Yet, the article wants me to believe

iii) Nobody could have done any better in this position. She achieved the best possible outcome

If her net contribution to Yahoo as a business was 0, it seems pretty unreasonable to assert that NOBODY could have made any better acquisitions (e.g. buy Instagram, not tumble), or strategic initiatives (why focus on search?).

5 comments

I actually agree with the article that nobody could have done better, but they certainly could have done the same as MM for a whole lot less salary.
I will raise my hand to say I, for one, would have been glad to perform the job of “Fail to turn Yahoo around” for a mere $1MM. Yahoo shareholders sure got ripped off!
You didn't address OP's point:

>If her net contribution to Yahoo as a business was 0, it seems pretty unreasonably to assert that NOBODY could have made any better acquisitions (e.g. buy Instagram, not tumbler), or strategic initiatives (why focus on search?).

I can't answer for anyone else but I can say with pretty good confidence that Yahoo! would not exist today if they put me in charge. I would fling poop left and right the moment I discovered the back door. I wouldn't have gave two poops about shareholder value. I am sure "they" would have found something sketchy about my past life that is worthy of at least ten life sentences and I would be sent away for good.

I was already a little skeptical by the time Y! bought tumblr but I think the effort was there. I saw bringing in Katie Couric and David Pogue as a way to ease older people to watching "live TV" on Y!. I still don't think there was any fault with the vision. It might just be that the execution was a few years too early or bit too ambitious? I mean getting younger audiences to watch the news is not easy and getting majority of the "old" people to go from lean back to lean forward isn't easy either. It feels like a gamble and I still believe it succeeded in a parallel universe.

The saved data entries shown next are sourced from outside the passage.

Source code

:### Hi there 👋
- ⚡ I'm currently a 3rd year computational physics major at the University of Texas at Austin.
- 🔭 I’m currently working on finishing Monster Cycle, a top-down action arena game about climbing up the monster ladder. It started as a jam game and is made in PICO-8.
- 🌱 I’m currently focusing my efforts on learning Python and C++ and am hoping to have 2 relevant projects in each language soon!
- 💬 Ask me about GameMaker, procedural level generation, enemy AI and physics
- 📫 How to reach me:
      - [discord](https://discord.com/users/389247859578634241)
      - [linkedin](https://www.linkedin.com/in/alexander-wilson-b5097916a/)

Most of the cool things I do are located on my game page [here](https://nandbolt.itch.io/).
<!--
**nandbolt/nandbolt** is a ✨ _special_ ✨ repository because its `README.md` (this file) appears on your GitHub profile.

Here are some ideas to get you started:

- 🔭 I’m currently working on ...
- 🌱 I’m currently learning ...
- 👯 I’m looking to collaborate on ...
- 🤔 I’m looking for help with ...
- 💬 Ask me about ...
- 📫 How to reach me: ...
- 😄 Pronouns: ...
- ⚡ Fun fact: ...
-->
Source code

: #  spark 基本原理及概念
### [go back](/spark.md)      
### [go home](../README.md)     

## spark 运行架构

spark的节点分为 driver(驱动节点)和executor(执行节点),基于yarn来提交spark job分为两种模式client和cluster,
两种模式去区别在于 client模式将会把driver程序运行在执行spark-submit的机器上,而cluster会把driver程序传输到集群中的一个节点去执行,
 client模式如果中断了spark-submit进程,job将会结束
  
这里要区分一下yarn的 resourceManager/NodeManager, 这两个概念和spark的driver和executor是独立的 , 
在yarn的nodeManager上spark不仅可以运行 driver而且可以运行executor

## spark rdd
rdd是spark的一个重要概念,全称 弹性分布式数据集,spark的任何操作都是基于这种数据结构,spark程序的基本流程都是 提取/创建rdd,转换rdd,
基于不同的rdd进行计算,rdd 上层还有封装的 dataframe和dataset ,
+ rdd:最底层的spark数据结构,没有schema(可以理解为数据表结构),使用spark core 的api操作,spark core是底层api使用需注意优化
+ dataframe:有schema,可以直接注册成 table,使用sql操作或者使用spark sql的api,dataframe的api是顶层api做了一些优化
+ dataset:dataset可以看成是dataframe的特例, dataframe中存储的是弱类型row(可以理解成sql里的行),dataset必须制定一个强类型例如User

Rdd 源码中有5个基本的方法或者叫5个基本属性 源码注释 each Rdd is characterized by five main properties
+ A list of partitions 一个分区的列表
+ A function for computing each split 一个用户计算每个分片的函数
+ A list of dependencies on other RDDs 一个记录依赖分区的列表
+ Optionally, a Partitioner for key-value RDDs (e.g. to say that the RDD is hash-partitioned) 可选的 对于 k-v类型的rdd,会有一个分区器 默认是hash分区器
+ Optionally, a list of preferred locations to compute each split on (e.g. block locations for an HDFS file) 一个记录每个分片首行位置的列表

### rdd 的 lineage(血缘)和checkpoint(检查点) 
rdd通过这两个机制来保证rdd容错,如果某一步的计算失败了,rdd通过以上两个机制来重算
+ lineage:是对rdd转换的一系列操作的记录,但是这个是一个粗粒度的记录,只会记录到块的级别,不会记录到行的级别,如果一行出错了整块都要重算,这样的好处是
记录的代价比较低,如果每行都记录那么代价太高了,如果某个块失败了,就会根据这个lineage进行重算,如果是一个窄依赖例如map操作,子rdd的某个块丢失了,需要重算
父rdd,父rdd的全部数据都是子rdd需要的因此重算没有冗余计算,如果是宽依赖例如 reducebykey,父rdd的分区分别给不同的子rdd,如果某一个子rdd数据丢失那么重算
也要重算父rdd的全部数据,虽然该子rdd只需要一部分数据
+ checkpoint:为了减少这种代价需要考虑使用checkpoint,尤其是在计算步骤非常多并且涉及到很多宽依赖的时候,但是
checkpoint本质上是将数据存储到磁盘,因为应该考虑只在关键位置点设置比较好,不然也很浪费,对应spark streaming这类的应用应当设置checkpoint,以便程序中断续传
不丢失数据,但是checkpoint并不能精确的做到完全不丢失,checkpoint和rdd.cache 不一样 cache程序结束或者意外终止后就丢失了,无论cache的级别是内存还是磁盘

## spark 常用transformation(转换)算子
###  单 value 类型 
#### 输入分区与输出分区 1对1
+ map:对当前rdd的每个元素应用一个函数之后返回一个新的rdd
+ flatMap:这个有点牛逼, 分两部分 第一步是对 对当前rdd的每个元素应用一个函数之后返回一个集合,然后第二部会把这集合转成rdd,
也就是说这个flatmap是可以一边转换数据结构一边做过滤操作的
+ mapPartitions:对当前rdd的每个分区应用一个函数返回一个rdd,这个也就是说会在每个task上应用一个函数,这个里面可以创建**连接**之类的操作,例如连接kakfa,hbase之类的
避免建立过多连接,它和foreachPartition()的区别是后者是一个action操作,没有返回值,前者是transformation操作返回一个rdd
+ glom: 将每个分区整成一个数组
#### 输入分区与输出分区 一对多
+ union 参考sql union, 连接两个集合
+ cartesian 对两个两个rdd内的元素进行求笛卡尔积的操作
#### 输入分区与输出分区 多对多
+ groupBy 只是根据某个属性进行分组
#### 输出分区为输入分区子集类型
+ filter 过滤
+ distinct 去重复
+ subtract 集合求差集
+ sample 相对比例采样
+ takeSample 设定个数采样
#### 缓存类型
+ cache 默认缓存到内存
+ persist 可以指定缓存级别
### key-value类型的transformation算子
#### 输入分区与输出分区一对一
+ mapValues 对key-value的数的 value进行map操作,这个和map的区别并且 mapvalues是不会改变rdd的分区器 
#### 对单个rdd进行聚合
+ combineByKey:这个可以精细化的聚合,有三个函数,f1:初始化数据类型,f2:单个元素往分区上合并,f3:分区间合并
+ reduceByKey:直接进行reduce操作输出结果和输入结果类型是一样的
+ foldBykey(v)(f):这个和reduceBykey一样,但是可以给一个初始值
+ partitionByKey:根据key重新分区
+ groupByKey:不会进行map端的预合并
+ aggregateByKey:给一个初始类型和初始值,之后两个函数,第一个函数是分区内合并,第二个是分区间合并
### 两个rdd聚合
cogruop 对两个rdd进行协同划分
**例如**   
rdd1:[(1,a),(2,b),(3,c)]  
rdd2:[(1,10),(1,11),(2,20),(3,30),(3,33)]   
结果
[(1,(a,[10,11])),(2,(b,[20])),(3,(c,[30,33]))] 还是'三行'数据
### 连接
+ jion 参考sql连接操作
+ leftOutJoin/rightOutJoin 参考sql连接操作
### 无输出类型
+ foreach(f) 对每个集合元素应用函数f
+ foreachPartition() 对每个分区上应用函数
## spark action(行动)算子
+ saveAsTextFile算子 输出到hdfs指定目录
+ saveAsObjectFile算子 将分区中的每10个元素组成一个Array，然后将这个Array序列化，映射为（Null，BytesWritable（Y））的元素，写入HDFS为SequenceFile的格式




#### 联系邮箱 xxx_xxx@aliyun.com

>I would fling poop left and right

Username checks out :)

I don't think on average anyone else would have made better acquisitions. Sure in hindsight we can say other acquisitions would have been better, but I don't think anyone else hireable would have done better than MM other than through chance.

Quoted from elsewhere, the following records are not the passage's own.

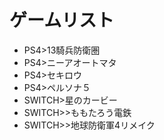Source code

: # ゲームリスト
- PS4>13騎兵防衛圏
- PS4>ニーアオートマタ
- PS4>セキロウ
- PS4>ペルソナ５
- SWITCH>星のカービー
- SWITCH>>ももたろう電鉄
- SWITCH>>地球防衛軍4リメイク
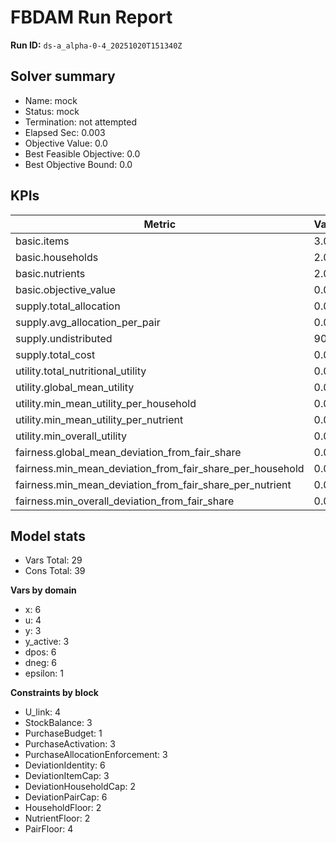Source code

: # FBDAM Run Report

**Run ID:** `ds-a_alpha-0-4_20251020T151340Z`

## Solver summary
- Name: mock
- Status: mock
- Termination: not attempted
- Elapsed Sec: 0.003
- Objective Value: 0.0
- Best Feasible Objective: 0.0
- Best Objective Bound: 0.0

## KPIs
| Metric | Value |
|---|---|
| basic.items | 3.0 |
| basic.households | 2.0 |
| basic.nutrients | 2.0 |
| basic.objective_value | 0.0 |
| supply.total_allocation | 0.0 |
| supply.avg_allocation_per_pair | 0.0 |
| supply.undistributed | 90.0 |
| supply.total_cost | 0.0 |
| utility.total_nutritional_utility | 0.0 |
| utility.global_mean_utility | 0.0 |
| utility.min_mean_utility_per_household | 0.0 |
| utility.min_mean_utility_per_nutrient | 0.0 |
| utility.min_overall_utility | 0.0 |
| fairness.global_mean_deviation_from_fair_share | 0.0 |
| fairness.min_mean_deviation_from_fair_share_per_household | 0.0 |
| fairness.min_mean_deviation_from_fair_share_per_nutrient | 0.0 |
| fairness.min_overall_deviation_from_fair_share | 0.0 |

## Model stats
- Vars Total: 29
- Cons Total: 39

**Vars by domain**
- x: 6
- u: 4
- y: 3
- y_active: 3
- dpos: 6
- dneg: 6
- epsilon: 1

**Constraints by block**
- U_link: 4
- StockBalance: 3
- PurchaseBudget: 1
- PurchaseActivation: 3
- PurchaseAllocationEnforcement: 3
- DeviationIdentity: 6
- DeviationItemCap: 3
- DeviationHouseholdCap: 2
- DeviationPairCap: 6
- HouseholdFloor: 2
- NutrientFloor: 2
- PairFloor: 4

Having said this I think Zuckerberg is massively undervalued as a CEO.

I always grin when I read articles where she talks about her work ethic and 12-14 hour work days. Whether she ultimately did anything, it does not matter. Most likely she added very little operational value.

She was paid well, but ultimately, was put in place by activist investors to sell off the thing and not rock the boat too much.

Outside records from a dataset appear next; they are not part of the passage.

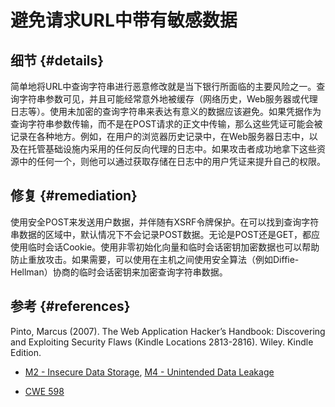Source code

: # 避免请求URL中带有敏感数据

## 细节 {#details}

简单地将URL中查询字符串进行恶意修改就是当下银行所面临的主要风险之一。查询字符串参数可见，并且可能经常意外地被缓存（网络历史，Web服务器或代理日志等）。使用未加密的查询字符串来表达有意义的数据应该避免。如果凭据作为查询字符串参数传输，而不是在POST请求的正文中传输，那么这些凭证可能会被记录在各种地方。例如，在用户的浏览器历史记录中，在Web服务器日志中，以及在托管基础设施内采用的任何反向代理的日志中。如果攻击者成功地拿下这些资源中的任何一个，则他可以通过获取存储在日志中的用户凭证来提升自己的权限。

## 修复 {#remediation}

使用安全POST来发送用户数据，并伴随有XSRF令牌保护。在可以找到查询字符串数据的区域中，默认情况下不会记录POST数据。无论是POST还是GET，都应使用临时会话Cookie。使用非零初始化向量和临时会话密钥加密数据也可以帮助防止重放攻击。如果需要，可以使用在主机之间使用安全算法（例如Diffie-Hellman）协商的临时会话密钥来加密查询字符串数据。

## 参考 {#references}

Pinto, Marcus \(2007\). The Web Application Hacker’s Handbook: Discovering and Exploiting Security Flaws \(Kindle Locations 2813-2816\). Wiley. Kindle Edition.

* [M2 - Insecure Data Storage](https://www.owasp.org/index.php/Mobile_Top_10_2014-M2), [M4 - Unintended Data Leakage](https://www.owasp.org/index.php/Mobile_Top_10_2014-M4)

* [CWE 598](https://cwe.mitre.org/data/definitions/316.html)



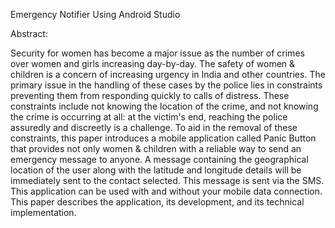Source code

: Emergency Notifier Using Android Studio

  Abstract: 
  
  Security for women has become a major issue as the number of crimes over women and girls increasing day-by-day. The safety of women & children is a concern of increasing urgency in India and other countries. The primary issue in the handling of these cases by the police lies in constraints preventing them from responding quickly to calls of distress. These constraints include not knowing the location of the crime, and not knowing the crime is occurring at all: at the victim's end, reaching the police assuredly and discreetly is a challenge. To aid in the removal of these constraints, this paper introduces a mobile application called Panic Button that provides not only women & children with a reliable way to send an emergency message to anyone. A message containing the geographical location of the user along with the latitude and longitude details will be immediately sent to the contact selected. This message is sent via the SMS. This application can be used with and without your mobile data connection. This paper describes the application, its development, and its technical implementation. 


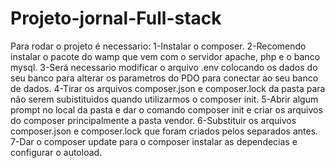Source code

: ﻿# Projeto-jornal-Full-stack
Para rodar o projeto é necessario:
1-Instalar o composer.
2-Recomendo instalar o pacote do wamp que vem com o servidor apache, php e o banco mysql.
3-Será necessario modificar o arquivo .env colocando os dados do seu banco para alterar os parametros do PDO para conectar ao seu banco de dados.
4-Tirar os arquivos composer.json e composer.lock da pasta para não serem subistituidos quando utilizarmos o composer init.
5-Abrir algum prompt no local da pasta e dar o comando composer init e criar os arquivos do composer principalmente a pasta vendor.
6-Substituir os arquivos composer.json e composer.lock que foram criados pelos separados antes.
7-Dar o composer update para o composer instalar as dependecias e configurar o autoload.
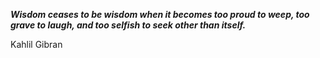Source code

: _**Wisdom ceases to be wisdom when it becomes too proud to weep, too grave to laugh, and too selfish to seek other than itself.**_

Kahlil Gibran
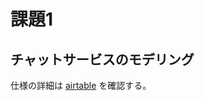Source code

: # 課題1

<!-- START doctoc -->
<!-- END doctoc -->

## チャットサービスのモデリング

仕様の詳細は [airtable](https://airtable.com/tblTnXBXFOYJ0J7lZ/viwyi8muFtWUlhNKG/recCDmAj926oLfOde?blocks=hide) を確認する。


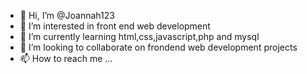 - 👋 Hi, I’m @Joannah123
- 👀 I’m interested in  front end web development
- 🌱 I’m currently learning html,css,javascript,php and mysql
- 💞️ I’m looking to collaborate on frondend web development projects
- 📫 How to reach me ...

<!---
Joannah123/Joannah123 is a ✨ special ✨ repository because its `README.md` (this file) appears on your GitHub profile.
You can click the Preview link to take a look at your changes.
--->
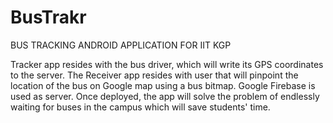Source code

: # BusTrakr
BUS TRACKING ANDROID APPLICATION FOR IIT KGP

Tracker app resides with the bus driver, which will write its GPS coordinates to the server. The Receiver app resides with user that will pinpoint the location of the bus on Google map using a bus bitmap. Google Firebase is used as server. Once deployed, the app will solve the problem of endlessly waiting for buses in the campus which will save students' time.
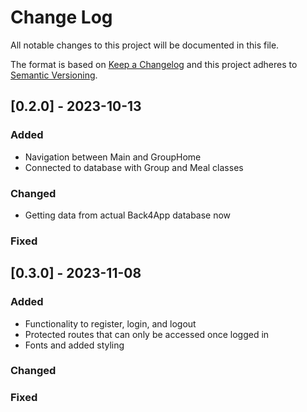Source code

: 
# Change Log
All notable changes to this project will be documented in this file.
 
The format is based on [Keep a Changelog](http://keepachangelog.com/)
and this project adheres to [Semantic Versioning](http://semver.org/).
 
## [0.2.0] - 2023-10-13
 
### Added

- Navigation between Main and GroupHome
- Connected to database with Group and Meal classes
 
### Changed
  
- Getting data from actual Back4App database now

### Fixed

## [0.3.0] - 2023-11-08
 
### Added

- Functionality to register, login, and logout
- Protected routes that can only be accessed once logged in
- Fonts and added styling

### Changed

### Fixed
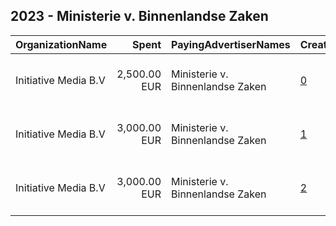 ## 2023 - Ministerie v. Binnenlandse Zaken 
|OrganizationName|Spent|PayingAdvertiserNames|CreativeUrls|Impressions|Genders|AgeBrackets|CountryCodes|BillingAddresses|CandidateBallotInformation|
|:---|---:|:---|:---|---:|:---|:---|:---|:---|:---|
|Initiative Media B.V|2,500.00 EUR|Ministerie v. Binnenlandse Zaken|[0](https://www.snap.com/political-ads/asset/9b7037d90a250f18e9eba0847c07494a6932a563779f2e45afd4a9e8a4a69079?mediaType=jpg)|1,239,184||18-25|netherlands|"Peter van Anrooystraat 7,Amsterdam,1101 BA,NL"||
|Initiative Media B.V|3,000.00 EUR|Ministerie v. Binnenlandse Zaken|[1](https://www.snap.com/political-ads/asset/b3021b7594baa2539f349eb5e74c401ee8c7c4cd394625f2c84c23049375d87f?mediaType=mp4)|238,707||18+|netherlands|"Peter van Anrooystraat 7,Amsterdam,1101 BA,NL"||
|Initiative Media B.V|3,000.00 EUR|Ministerie v. Binnenlandse Zaken|[2](https://www.snap.com/political-ads/asset/b3021b7594baa2539f349eb5e74c401ee8c7c4cd394625f2c84c23049375d87f?mediaType=mp4)|244,132||18+|netherlands|"Peter van Anrooystraat 7,Amsterdam,1101 BA,NL"||
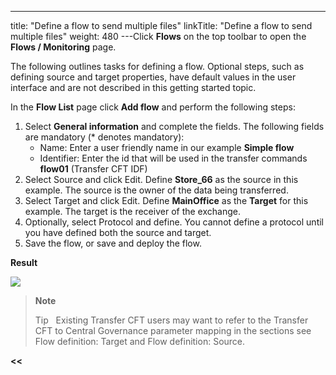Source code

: ---
title: "Define a flow to send multiple files"
linkTitle: "Define a flow to send multiple files"
weight: 480
---Click ****Flows**** on the top toolbar to open the ****Flows / Monitoring**** page.

The following outlines tasks for defining a flow. Optional steps, such as defining source and target properties, have default values in the user interface and are not described in this getting started topic.

In the ****Flow List**** page click ****Add flow**** and perform the following steps:

1. Select **General information** and complete the fields. The following fields are mandatory (\* denotes mandatory):
    *   Name: Enter a user friendly name in our example ****Simple flow****
    *   Identifier: Enter the id that will be used in the transfer commands ****flow01**** (Transfer CFT IDF)
1. Select Source and click Edit. Define ****Store_66**** as the source in this example. The source is the owner of the data being transferred.
1. Select Target and click Edit. Define ****MainOffice**** as the ****Target**** for this example. The target is the receiver of the exchange.
1. Optionally, select Protocol and define. You cannot define a protocol until you have defined both the source and target.
1. Save the flow, or save and deploy the flow.

****Result****

![](/Images/TransferCFT/new_flow_cg_w_store.png)

> **Note**
>
> Tip  
> Existing Transfer CFT users may want to refer to the Transfer CFT to Central Governance parameter mapping in the sections see Flow definition: Target and Flow definition: Source.

****&lt;&lt;**** [](../../)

Nobody could have done any better in this position. She achieved the best possible outcome

Her plan was to bring back the glory days, back in the first internet land rush in the nineties, when Yahoo was one of the true giants of the Valley. She wanted to put it back where it had been, on par with Google and Amazon. But it didn't work. Could it have worked? Hard to say. I doubt anyone really knows. But it didn't.

I don't think she deserves a lot of credit for that. For tens of millions of dollars a year we should expect success, damn it, not a valiant effort.

The alternative would have been consolidation. Shut down all the stuff that's losing money. Sell off everything that is working but doesn't really fit. Focus on the stuff that's working, like Yahoo finance and sports reporting. The result would have been a coherent media company that could make real money. But it would have been a distant shadow of what Yahoo once was.

Firstly (and maybe flippantly?), net contribution of 0 is not necessarily bad - you're forgetting that a lot of CEOs could've destroyed value. E.g. arguably a few of Uber's actions have destroyed value, tons of companies effectively close, etc.

Secondly, I think net contribution of 0 isn't really accurate - there were a lot of actions that were taken to get more money out of the Alibaba shares, e.g. ways to mitigate the tax burden, and as alluded to by someone else in the thread (and in the article), finding an executive that helped undo (?) a deal that would've forced Yahoo to sell more Alibaba shares.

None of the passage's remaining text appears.